Слова сказаны, по толпе, находящейся в шоке, невозможно понять: кем сказаны?
«Во всякой другой стране…» Что сделают? Помилуют?
В высшем свете осторожно намекают, что царь уехал из столицы, опасаясь возможного бунта в войсках. Среди зрителей же и после в городе — слух, будто переодетый государь находится у эшафота: ждут чуда. Ведь даже Павел I велел предать суду генерала Репнина за слишком быстрое исполнение приговора на Дону «вместо заменяющего оную наказания, положенного нашею конфирмацией».
Некоторые декабристы до конца дней верили, будто бы протоиерей Мысловский хотел воспротивиться второй казни. Это легенды… Мысловский был в те минуты едва жив, но не видать бы ему спокойной жизни и ордена (вскоре пожалованного за труды), если бы осмелился воспротивиться…
80 лет спустя, 12 февраля 1906 года, карательный отряд Ренненкампфа вешает сибирских революционеров и сочувствующих.
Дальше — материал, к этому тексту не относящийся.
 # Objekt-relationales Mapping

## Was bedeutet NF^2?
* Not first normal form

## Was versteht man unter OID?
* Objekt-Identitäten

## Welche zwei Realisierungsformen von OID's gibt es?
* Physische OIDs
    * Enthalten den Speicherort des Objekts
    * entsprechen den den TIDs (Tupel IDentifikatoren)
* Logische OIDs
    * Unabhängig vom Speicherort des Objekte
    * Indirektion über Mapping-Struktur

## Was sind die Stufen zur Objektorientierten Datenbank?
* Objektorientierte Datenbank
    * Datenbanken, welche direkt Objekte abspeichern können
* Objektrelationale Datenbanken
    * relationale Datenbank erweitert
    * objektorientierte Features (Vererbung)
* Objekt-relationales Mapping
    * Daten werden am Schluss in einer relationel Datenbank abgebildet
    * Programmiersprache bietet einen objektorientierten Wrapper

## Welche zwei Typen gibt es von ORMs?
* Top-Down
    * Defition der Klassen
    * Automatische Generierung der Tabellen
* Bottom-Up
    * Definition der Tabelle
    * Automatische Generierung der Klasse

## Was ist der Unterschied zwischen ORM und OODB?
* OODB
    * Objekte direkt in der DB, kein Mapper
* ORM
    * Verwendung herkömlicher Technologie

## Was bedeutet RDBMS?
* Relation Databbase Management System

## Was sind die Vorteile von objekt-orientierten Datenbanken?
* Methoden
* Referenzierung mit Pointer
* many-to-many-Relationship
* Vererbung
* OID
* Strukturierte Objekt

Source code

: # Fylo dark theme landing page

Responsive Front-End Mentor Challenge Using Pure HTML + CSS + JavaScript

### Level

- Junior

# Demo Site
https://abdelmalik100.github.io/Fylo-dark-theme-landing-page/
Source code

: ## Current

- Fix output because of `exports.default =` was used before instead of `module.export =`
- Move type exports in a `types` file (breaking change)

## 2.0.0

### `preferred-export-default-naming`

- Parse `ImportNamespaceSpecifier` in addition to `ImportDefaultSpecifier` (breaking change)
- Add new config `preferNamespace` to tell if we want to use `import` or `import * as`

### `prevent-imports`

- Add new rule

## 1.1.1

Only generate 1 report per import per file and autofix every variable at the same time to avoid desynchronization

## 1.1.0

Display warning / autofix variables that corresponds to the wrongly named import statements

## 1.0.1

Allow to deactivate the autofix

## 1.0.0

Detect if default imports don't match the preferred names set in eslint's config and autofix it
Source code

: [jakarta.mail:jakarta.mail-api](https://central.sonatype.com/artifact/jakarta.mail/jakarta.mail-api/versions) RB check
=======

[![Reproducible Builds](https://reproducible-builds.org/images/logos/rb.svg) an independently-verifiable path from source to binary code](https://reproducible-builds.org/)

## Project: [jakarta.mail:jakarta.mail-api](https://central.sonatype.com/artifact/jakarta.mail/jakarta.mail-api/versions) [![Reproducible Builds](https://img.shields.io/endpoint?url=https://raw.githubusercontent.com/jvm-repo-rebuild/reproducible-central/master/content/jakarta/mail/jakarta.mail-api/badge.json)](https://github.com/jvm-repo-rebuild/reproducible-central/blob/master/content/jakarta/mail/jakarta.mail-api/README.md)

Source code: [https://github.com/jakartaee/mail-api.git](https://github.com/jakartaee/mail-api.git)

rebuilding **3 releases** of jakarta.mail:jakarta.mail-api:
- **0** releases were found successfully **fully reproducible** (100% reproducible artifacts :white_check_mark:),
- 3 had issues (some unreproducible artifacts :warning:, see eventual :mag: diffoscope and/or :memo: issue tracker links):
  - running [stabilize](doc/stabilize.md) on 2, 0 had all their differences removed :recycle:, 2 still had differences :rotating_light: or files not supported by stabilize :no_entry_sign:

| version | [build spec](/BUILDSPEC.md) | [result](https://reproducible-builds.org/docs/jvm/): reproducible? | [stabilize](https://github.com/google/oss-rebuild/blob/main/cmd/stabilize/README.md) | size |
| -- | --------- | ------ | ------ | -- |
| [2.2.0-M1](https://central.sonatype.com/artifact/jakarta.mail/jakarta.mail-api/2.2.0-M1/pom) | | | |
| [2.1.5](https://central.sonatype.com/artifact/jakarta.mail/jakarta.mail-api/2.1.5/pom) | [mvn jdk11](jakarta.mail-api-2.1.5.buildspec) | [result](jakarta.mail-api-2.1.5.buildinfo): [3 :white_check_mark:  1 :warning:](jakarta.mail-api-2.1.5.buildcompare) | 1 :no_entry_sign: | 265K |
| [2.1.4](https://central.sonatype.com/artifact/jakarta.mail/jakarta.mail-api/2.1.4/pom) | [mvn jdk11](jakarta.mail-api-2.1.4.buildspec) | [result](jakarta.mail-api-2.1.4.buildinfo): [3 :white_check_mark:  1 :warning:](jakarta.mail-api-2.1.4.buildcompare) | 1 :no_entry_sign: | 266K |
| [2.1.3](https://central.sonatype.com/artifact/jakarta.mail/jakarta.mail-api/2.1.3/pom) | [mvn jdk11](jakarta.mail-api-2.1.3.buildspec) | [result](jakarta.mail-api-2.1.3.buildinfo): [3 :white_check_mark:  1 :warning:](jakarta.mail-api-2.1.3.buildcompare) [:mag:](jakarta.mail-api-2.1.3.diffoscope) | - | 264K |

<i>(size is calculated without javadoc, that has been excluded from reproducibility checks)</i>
Машинист Малютинский сорвался. Толпа, как один человек, воскликнула: «Нельзя вешать! Нельзя… Сам бог за него!» В ответ — залп в толпу. Малютинского подняли и повесили.
«Сам бог за него», — в древнейшие времена наверняка бывали случаи, когда падение с виселицы вело к помилованию… Неписаный обычай сохранялся в памяти, но палачи делали свое дело. Разве что в 1672 году в Италии, где повешенный фальшивомонетчик ожил уже на анатомическом столе… Тут уж власти сжалились, его оставили служителем при больнице, но через несколько лет все-таки казнили за другое преступление.
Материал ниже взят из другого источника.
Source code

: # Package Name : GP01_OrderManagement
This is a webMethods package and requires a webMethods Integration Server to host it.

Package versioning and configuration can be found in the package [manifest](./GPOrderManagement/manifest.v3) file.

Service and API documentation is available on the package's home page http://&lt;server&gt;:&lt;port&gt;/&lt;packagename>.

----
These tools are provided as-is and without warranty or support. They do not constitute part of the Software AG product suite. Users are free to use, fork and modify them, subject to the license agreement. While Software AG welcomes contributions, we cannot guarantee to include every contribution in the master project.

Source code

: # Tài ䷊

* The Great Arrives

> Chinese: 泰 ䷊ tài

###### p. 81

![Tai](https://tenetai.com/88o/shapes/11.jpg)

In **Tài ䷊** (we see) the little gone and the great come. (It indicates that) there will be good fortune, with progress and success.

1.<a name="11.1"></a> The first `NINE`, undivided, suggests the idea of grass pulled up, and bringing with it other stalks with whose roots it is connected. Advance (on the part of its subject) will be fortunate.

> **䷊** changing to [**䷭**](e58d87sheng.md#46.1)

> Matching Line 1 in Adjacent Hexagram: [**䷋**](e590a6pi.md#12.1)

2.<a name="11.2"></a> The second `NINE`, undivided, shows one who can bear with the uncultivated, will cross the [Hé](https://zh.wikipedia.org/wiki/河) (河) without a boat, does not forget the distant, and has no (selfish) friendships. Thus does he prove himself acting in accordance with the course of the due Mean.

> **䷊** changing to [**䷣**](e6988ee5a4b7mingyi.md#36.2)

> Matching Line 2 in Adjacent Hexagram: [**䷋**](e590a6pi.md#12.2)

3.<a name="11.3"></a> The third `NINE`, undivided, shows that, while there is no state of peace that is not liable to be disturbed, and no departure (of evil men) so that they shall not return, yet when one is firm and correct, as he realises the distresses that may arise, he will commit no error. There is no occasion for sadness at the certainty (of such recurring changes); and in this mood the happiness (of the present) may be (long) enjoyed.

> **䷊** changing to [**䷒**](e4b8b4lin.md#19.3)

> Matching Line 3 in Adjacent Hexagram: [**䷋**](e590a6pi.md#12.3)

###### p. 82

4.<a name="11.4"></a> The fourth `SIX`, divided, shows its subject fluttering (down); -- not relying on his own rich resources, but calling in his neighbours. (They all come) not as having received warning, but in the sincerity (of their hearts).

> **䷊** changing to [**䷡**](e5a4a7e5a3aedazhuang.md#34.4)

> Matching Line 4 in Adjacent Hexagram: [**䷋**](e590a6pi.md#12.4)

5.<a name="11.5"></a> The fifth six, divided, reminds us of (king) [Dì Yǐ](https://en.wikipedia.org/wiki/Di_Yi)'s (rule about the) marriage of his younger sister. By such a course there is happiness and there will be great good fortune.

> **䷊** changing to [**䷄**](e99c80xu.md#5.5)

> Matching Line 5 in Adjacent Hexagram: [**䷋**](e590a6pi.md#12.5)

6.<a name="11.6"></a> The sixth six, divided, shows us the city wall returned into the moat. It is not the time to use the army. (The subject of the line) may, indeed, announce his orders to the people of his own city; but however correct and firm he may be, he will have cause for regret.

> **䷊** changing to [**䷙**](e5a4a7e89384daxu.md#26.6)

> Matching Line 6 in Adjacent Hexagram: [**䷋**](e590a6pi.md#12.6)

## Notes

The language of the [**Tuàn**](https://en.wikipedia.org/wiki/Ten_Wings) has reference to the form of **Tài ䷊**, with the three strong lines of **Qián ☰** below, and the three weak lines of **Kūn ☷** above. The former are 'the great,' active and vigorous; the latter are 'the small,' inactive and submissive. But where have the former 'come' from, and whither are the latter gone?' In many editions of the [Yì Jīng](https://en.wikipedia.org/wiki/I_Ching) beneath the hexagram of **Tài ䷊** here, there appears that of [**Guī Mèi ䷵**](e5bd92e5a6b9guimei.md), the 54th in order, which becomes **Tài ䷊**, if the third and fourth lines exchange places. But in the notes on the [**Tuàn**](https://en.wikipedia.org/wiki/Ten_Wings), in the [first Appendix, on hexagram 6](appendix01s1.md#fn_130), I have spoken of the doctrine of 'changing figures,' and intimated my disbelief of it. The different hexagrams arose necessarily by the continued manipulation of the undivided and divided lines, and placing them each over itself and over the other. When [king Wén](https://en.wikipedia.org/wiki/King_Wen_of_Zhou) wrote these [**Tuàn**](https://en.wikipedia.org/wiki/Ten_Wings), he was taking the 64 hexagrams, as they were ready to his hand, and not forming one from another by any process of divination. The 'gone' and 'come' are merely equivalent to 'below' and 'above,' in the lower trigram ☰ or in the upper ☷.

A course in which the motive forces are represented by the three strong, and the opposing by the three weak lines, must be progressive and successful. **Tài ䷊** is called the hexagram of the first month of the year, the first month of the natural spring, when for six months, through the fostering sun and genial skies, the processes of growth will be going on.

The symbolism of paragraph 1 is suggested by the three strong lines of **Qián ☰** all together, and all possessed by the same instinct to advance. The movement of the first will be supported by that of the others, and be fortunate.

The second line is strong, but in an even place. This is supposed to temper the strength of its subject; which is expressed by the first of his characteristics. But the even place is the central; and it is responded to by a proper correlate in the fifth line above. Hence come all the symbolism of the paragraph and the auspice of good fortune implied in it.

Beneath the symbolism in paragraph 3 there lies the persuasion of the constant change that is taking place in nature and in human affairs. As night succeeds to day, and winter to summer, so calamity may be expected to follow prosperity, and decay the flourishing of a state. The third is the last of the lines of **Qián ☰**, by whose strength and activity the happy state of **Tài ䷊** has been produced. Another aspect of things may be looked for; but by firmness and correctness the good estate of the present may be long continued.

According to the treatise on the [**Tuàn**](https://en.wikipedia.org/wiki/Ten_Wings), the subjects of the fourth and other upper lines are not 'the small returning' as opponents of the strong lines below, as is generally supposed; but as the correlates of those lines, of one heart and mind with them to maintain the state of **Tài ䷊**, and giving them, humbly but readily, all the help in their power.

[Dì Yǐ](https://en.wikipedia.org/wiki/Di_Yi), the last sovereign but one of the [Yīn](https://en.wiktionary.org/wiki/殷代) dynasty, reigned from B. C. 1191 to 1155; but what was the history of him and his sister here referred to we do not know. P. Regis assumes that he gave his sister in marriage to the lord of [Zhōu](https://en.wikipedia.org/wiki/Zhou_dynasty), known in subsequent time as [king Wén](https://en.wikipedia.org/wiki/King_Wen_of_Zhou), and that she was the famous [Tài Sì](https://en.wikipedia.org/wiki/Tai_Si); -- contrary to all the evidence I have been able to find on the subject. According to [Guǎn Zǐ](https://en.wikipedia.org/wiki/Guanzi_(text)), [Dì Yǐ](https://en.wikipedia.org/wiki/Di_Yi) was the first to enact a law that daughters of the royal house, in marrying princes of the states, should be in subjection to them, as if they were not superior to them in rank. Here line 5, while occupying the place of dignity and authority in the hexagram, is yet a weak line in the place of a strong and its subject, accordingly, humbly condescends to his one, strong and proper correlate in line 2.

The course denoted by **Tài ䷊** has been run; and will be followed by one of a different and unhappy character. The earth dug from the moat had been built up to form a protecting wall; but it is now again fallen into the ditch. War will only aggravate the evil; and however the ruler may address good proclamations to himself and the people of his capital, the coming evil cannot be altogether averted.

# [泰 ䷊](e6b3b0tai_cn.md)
«Сам бог за него», — не исключено, если б Николай был рядом, пришлось бы миловать, эффектный жест поразил бы толпу. Но царь чувствовал, что, чем ближе он будет к месту казни, тем более отвечает за все.
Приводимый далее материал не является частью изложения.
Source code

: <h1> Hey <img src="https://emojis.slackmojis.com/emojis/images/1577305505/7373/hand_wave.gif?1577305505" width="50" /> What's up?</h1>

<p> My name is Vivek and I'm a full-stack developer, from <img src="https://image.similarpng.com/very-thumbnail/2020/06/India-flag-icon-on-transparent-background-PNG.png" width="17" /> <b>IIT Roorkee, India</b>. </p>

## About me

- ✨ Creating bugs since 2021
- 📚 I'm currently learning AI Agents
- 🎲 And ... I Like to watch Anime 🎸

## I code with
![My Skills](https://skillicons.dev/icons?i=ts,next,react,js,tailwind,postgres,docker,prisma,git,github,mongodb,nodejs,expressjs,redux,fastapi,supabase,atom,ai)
Народ безмолвствует. Даже Бенкендорфу, если он и начал: «В любой другой стране…» — даже Бенкендорфу следует прервать фразу. Рядом Чернышев.
Несколько мемуаристов сходятся на том, что Чернышев в эту минуту становится главным действующим лицом: «Генерал Чернышев… не потерял голову; он велел тотчас же поднять трех упавших и вновь их повесить».
Запасных веревок не было, их спешили достать в ближних лавках, но было раннее утро, все было заперто, «почему исполнение казни еще промедлилось». Как видно, пришлось усовершенствовать те же старые петли.
Через несколько часов строителя виселицы гарнизонного инженера Матушкина разжалуют в солдаты и только через одиннадцать лет снова вернут офицерские погоны.
Но может, было бы куда хуже, если б «умели порядочно вешать»; не очень умеют, ибо не привыкли… От этого казнь, правда, оказалась вдвое страшнее, мученичество вдвое, вдесятеро большим. И Сергей Муравьев-Апостол, если б мог еще говорить и думать, верно, нашел бы, что тем усиливается контраст — чистота намерений и жестокость страданий, — а это непременно отзовется в потомстве.
Кто ж не узнает через час, день, неделю, что трое сорвались? И мало кто, даже из самых черствых и верноподданных, не испытывает при этой вести некоторого смущения, сожаления. Это было вроде последнего восстания уходящих южан и северян — «вот, будете нас помнить больше, чем хотите!». И если б Николаю пришлось выбирать — двойное повешение пятерых или помилование, пожалуй, выбрал бы помилование: казнь — это устрашение, но при двойной казни устрашение сильно уступает иным чувствам.